To do - Which of the lines in the listing that follows hold "Junior"? Pull each one out.

Task material -
::::

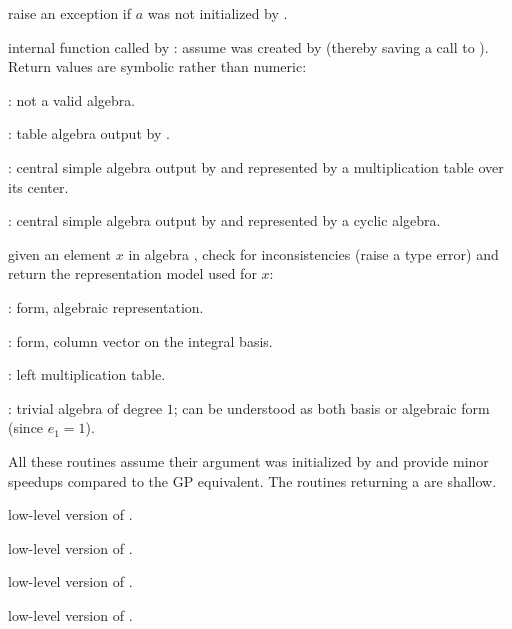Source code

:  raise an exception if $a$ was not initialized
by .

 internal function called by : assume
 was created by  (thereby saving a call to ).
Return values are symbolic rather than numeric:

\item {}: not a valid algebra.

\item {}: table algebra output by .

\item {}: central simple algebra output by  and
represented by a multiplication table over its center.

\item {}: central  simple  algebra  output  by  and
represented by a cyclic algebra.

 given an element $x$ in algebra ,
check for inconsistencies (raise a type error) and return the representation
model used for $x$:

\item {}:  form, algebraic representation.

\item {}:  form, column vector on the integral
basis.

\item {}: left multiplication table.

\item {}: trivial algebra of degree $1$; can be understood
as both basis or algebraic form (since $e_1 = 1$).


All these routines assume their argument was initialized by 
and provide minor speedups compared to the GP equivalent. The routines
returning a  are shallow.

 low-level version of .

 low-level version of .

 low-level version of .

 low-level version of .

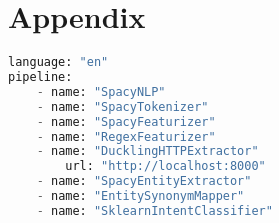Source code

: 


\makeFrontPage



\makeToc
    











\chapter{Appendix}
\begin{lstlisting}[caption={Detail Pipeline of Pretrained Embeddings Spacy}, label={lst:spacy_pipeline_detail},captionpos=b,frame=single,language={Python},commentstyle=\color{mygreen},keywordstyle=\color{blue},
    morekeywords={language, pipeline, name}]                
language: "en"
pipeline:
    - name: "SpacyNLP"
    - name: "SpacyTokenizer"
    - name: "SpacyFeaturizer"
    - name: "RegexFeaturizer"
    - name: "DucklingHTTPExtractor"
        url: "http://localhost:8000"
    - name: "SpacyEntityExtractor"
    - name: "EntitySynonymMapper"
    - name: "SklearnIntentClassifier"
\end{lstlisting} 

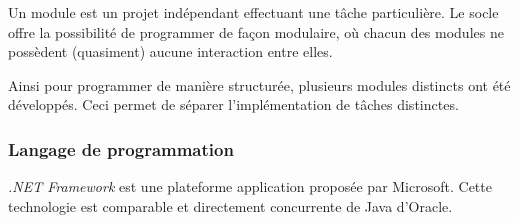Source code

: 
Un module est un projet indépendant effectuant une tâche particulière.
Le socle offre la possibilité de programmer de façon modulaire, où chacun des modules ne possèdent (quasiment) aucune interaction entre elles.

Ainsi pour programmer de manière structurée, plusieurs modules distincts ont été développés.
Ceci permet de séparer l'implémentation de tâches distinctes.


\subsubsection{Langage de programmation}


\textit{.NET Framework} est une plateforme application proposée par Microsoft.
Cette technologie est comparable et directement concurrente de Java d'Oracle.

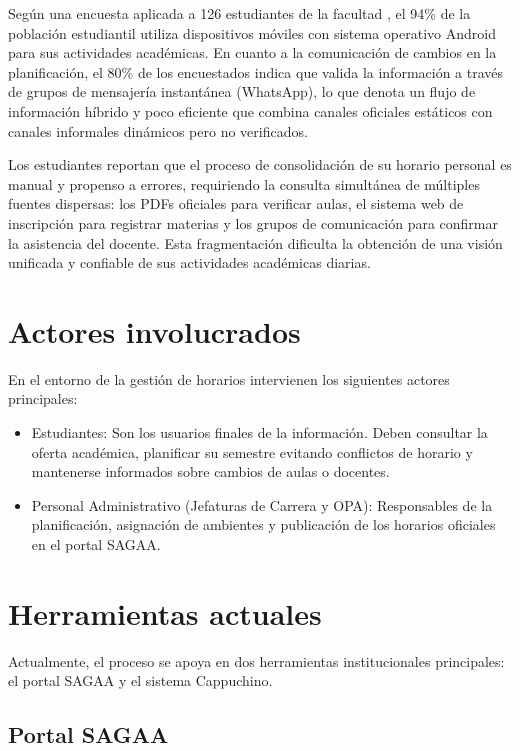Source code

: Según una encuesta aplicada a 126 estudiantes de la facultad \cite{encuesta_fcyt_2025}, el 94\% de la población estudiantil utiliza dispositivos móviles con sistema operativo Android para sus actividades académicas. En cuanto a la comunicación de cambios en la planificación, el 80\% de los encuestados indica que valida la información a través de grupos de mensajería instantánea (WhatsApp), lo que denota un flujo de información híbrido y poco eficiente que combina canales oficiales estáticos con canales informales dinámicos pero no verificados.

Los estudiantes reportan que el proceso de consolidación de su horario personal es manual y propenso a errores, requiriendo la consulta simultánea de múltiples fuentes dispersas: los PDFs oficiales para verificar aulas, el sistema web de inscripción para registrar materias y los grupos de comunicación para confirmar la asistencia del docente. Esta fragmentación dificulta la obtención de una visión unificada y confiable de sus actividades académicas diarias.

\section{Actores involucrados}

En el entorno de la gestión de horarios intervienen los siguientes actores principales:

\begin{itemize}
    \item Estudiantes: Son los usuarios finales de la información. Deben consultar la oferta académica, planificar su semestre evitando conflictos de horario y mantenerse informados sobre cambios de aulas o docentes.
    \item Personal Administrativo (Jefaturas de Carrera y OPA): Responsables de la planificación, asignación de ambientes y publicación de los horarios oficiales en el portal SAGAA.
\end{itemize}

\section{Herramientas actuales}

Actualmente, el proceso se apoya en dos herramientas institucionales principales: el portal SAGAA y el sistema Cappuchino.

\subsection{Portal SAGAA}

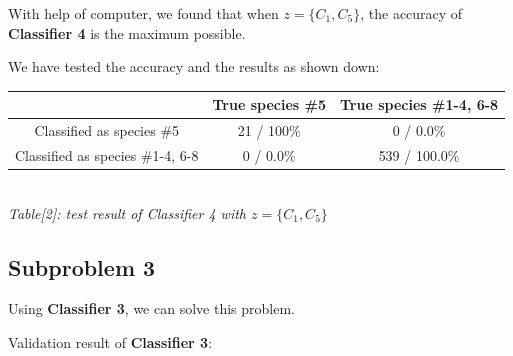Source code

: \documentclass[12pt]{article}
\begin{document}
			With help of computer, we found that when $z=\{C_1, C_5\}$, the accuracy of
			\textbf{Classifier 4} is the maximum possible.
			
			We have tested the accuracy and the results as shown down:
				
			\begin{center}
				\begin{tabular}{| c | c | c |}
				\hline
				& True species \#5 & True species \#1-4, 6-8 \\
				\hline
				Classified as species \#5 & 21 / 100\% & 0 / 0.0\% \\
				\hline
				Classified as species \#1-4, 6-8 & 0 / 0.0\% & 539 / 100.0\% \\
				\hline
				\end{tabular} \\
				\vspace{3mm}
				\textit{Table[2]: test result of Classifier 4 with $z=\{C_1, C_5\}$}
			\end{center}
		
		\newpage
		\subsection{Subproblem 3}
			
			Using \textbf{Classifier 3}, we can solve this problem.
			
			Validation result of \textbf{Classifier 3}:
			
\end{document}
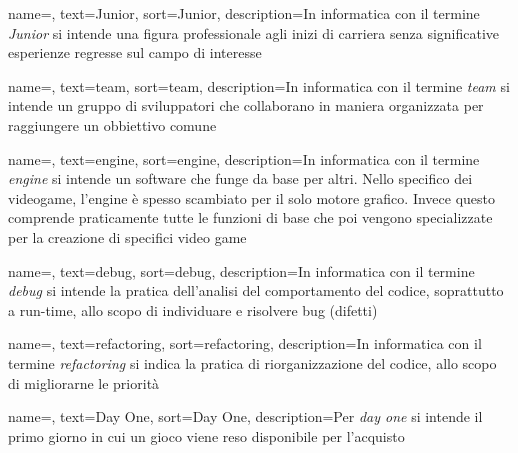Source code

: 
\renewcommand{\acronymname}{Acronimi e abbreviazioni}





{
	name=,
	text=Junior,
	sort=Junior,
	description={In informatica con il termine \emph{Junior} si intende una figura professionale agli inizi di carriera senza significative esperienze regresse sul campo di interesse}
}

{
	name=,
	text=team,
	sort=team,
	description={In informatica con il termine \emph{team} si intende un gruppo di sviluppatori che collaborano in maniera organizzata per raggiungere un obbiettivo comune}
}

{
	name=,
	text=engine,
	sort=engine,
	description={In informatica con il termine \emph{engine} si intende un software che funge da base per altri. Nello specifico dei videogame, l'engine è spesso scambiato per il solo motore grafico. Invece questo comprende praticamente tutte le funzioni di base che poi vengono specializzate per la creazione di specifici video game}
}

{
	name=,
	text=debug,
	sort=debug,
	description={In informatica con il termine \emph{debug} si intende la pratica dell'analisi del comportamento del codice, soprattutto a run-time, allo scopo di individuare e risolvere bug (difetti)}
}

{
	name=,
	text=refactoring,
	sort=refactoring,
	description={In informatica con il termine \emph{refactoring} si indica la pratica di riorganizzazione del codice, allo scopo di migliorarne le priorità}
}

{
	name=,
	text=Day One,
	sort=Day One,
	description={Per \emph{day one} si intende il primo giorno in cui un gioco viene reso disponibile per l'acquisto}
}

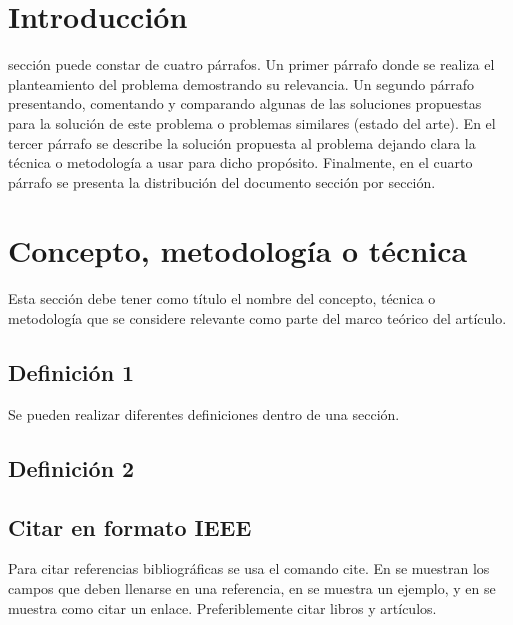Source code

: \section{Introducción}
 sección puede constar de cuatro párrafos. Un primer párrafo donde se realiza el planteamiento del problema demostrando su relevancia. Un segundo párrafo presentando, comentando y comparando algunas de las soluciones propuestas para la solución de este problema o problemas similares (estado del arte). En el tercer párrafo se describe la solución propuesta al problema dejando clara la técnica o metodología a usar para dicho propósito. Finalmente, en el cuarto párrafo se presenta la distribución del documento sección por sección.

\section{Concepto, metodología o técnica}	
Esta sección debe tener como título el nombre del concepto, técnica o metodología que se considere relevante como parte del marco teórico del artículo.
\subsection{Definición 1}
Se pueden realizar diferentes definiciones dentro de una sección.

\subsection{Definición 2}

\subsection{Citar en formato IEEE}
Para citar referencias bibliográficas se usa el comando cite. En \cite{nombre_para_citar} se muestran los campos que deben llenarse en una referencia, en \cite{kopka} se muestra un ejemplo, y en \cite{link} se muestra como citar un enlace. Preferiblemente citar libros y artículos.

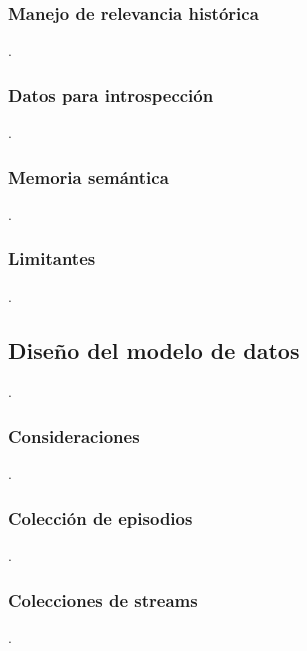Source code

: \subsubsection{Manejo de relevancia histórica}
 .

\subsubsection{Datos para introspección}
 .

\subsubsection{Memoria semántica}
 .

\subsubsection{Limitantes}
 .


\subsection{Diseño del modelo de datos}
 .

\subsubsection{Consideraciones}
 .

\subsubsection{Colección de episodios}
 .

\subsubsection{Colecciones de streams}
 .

::::

Answer space -
	text=Junior,
	sort=Junior,
	description={In informatica con il termine \emph{Junior} si intende una figura professionale agli inizi di carriera senza significative esperienze regresse sul campo di interesse}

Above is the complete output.